:: DATA FOR THIS EXERCISE ::
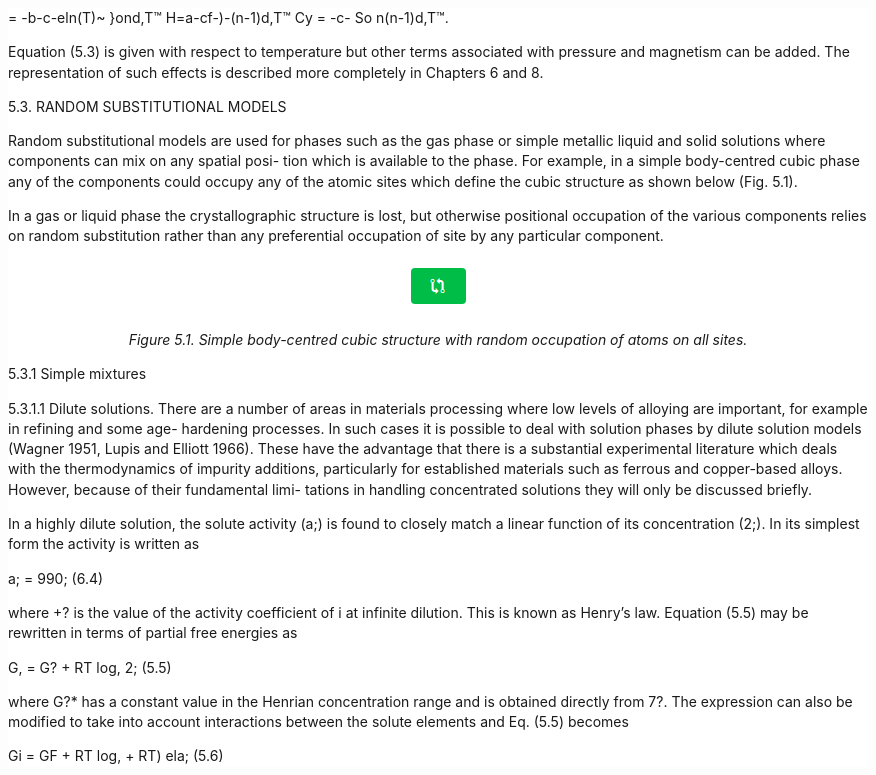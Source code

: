 = -b-c-eln(T)~ }ond,T™
H=a-cf-)-(n-1)d,T™
Cy = -c- So n(n-1)d,T™.

Equation (5.3) is given with respect to temperature but other terms associated with
pressure and magnetism can be added. The representation of such effects is
described more completely in Chapters 6 and 8.

5.3. RANDOM SUBSTITUTIONAL MODELS

Random substitutional models are used for phases such as the gas phase or simple
metallic liquid and solid solutions where components can mix on any spatial posi-
tion which is available to the phase. For example, in a simple body-centred cubic
phase any of the components could occupy any of the atomic sites which define the
cubic structure as shown below (Fig. 5.1).

In a gas or liquid phase the crystallographic structure is lost, but otherwise
positional occupation of the various components relies on random substitution
rather than any preferential occupation of site by any particular component.
 
<div style="text-align:center">
<p><img src="figures/placeholder.png" alt></p>
<p><em>Figure 5.1. Simple body-centred cubic structure with random occupation of atoms on all sites.</em></p>
</div>

5.3.1 Simple mixtures

5.3.1.1 Dilute solutions. There are a number of areas in materials processing where
low levels of alloying are important, for example in refining and some age-
hardening processes. In such cases it is possible to deal with solution phases by
dilute solution models (Wagner 1951, Lupis and Elliott 1966). These have the
advantage that there is a substantial experimental literature which deals with the
thermodynamics of impurity additions, particularly for established materials such
as ferrous and copper-based alloys. However, because of their fundamental limi-
tations in handling concentrated solutions they will only be discussed briefly.

In a highly dilute solution, the solute activity (a;) is found to closely match a
linear function of its concentration (2;). In its simplest form the activity is written
as

a; = 990; (6.4)

where +? is the value of the activity coefficient of i at infinite dilution. This is
known as Henry’s law. Equation (5.5) may be rewritten in terms of partial free
energies as

G, = G? + RT log, 2; (5.5)

where G?* has a constant value in the Henrian concentration range and is obtained
directly from 7?. The expression can also be modified to take into account
interactions between the solute elements and Eq. (5.5) becomes

Gi = GF + RT log, + RT) ela; (5.6)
:::
Lines holding the string "where": find them in the listing above and copy each one.

_ANSWER TO THIS EXERCISE_
metallic liquid and solid solutions where components can mix on any spatial posi-
5.3.1.1 Dilute solutions. There are a number of areas in materials processing where
where +? is the value of the activity coefficient of i at infinite dilution. This is
where G?* has a constant value in the Henrian concentration range and is obtained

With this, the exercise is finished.